Dataset excerpts:

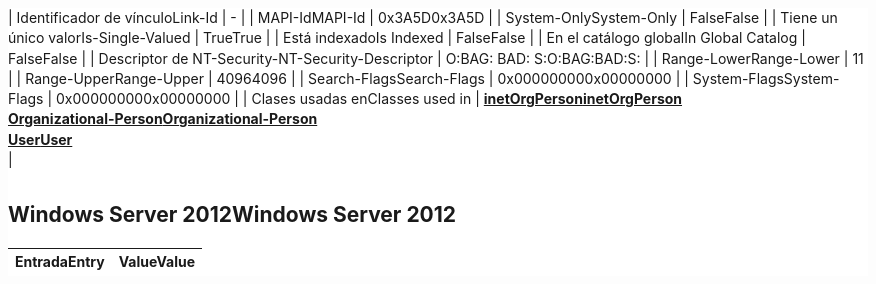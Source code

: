 | <span data-ttu-id="6e262-242">Identificador de vínculo</span><span class="sxs-lookup"><span data-stu-id="6e262-242">Link-Id</span></span>                | \-                                                                                                                                                       |
| <span data-ttu-id="6e262-243">MAPI-Id</span><span class="sxs-lookup"><span data-stu-id="6e262-243">MAPI-Id</span></span>                | <span data-ttu-id="6e262-244">0x3A5D</span><span class="sxs-lookup"><span data-stu-id="6e262-244">0x3A5D</span></span>                                                                                                                                                   |
| <span data-ttu-id="6e262-245">System-Only</span><span class="sxs-lookup"><span data-stu-id="6e262-245">System-Only</span></span>            | <span data-ttu-id="6e262-246">False</span><span class="sxs-lookup"><span data-stu-id="6e262-246">False</span></span>                                                                                                                                                    |
| <span data-ttu-id="6e262-247">Tiene un único valor</span><span class="sxs-lookup"><span data-stu-id="6e262-247">Is-Single-Valued</span></span>       | <span data-ttu-id="6e262-248">True</span><span class="sxs-lookup"><span data-stu-id="6e262-248">True</span></span>                                                                                                                                                     |
| <span data-ttu-id="6e262-249">Está indexado</span><span class="sxs-lookup"><span data-stu-id="6e262-249">Is Indexed</span></span>             | <span data-ttu-id="6e262-250">False</span><span class="sxs-lookup"><span data-stu-id="6e262-250">False</span></span>                                                                                                                                                    |
| <span data-ttu-id="6e262-251">En el catálogo global</span><span class="sxs-lookup"><span data-stu-id="6e262-251">In Global Catalog</span></span>      | <span data-ttu-id="6e262-252">False</span><span class="sxs-lookup"><span data-stu-id="6e262-252">False</span></span>                                                                                                                                                    |
| <span data-ttu-id="6e262-253">Descriptor de NT-Security-</span><span class="sxs-lookup"><span data-stu-id="6e262-253">NT-Security-Descriptor</span></span> | <span data-ttu-id="6e262-254">O:BAG: BAD: S:</span><span class="sxs-lookup"><span data-stu-id="6e262-254">O:BAG:BAD:S:</span></span>                                                                                                                                             |
| <span data-ttu-id="6e262-255">Range-Lower</span><span class="sxs-lookup"><span data-stu-id="6e262-255">Range-Lower</span></span>            | <span data-ttu-id="6e262-256">1</span><span class="sxs-lookup"><span data-stu-id="6e262-256">1</span></span>                                                                                                                                                        |
| <span data-ttu-id="6e262-257">Range-Upper</span><span class="sxs-lookup"><span data-stu-id="6e262-257">Range-Upper</span></span>            | <span data-ttu-id="6e262-258">4096</span><span class="sxs-lookup"><span data-stu-id="6e262-258">4096</span></span>                                                                                                                                                     |
| <span data-ttu-id="6e262-259">Search-Flags</span><span class="sxs-lookup"><span data-stu-id="6e262-259">Search-Flags</span></span>           | <span data-ttu-id="6e262-260">0x00000000</span><span class="sxs-lookup"><span data-stu-id="6e262-260">0x00000000</span></span>                                                                                                                                               |
| <span data-ttu-id="6e262-261">System-Flags</span><span class="sxs-lookup"><span data-stu-id="6e262-261">System-Flags</span></span>           | <span data-ttu-id="6e262-262">0x00000000</span><span class="sxs-lookup"><span data-stu-id="6e262-262">0x00000000</span></span>                                                                                                                                               |
| <span data-ttu-id="6e262-263">Clases usadas en</span><span class="sxs-lookup"><span data-stu-id="6e262-263">Classes used in</span></span>        | [<span data-ttu-id="6e262-264">**inetOrgPerson**</span><span class="sxs-lookup"><span data-stu-id="6e262-264">**inetOrgPerson**</span></span>](c-inetorgperson.md)<br/> [<span data-ttu-id="6e262-265">**Organizational-Person**</span><span class="sxs-lookup"><span data-stu-id="6e262-265">**Organizational-Person**</span></span>](c-organizationalperson.md)<br/> [<span data-ttu-id="6e262-266">**User**</span><span class="sxs-lookup"><span data-stu-id="6e262-266">**User**</span></span>](c-user.md)<br/> |



## <a name="windows-server-2012"></a><span data-ttu-id="6e262-267">Windows Server 2012</span><span class="sxs-lookup"><span data-stu-id="6e262-267">Windows Server 2012</span></span>



| <span data-ttu-id="6e262-268">Entrada</span><span class="sxs-lookup"><span data-stu-id="6e262-268">Entry</span></span> | <span data-ttu-id="6e262-269">Value</span><span class="sxs-lookup"><span data-stu-id="6e262-269">Value</span></span> |
|------------------------|----------------------------------------------------------------------------------------------------------------------------------------------------------|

Work to be completed: Lines holding the word "System" in the entries above are the ones to pull out. Copy them all.

Solution to this exercise:
| <span data-ttu-id="6e262-245">System-Only</span><span class="sxs-lookup"><span data-stu-id="6e262-245">System-Only</span></span>            | <span data-ttu-id="6e262-246">False</span><span class="sxs-lookup"><span data-stu-id="6e262-246">False</span></span>                                                                                                                                                    |
| <span data-ttu-id="6e262-261">System-Flags</span><span class="sxs-lookup"><span data-stu-id="6e262-261">System-Flags</span></span>           | <span data-ttu-id="6e262-262">0x00000000</span><span class="sxs-lookup"><span data-stu-id="6e262-262">0x00000000</span></span>                                                                                                                                               |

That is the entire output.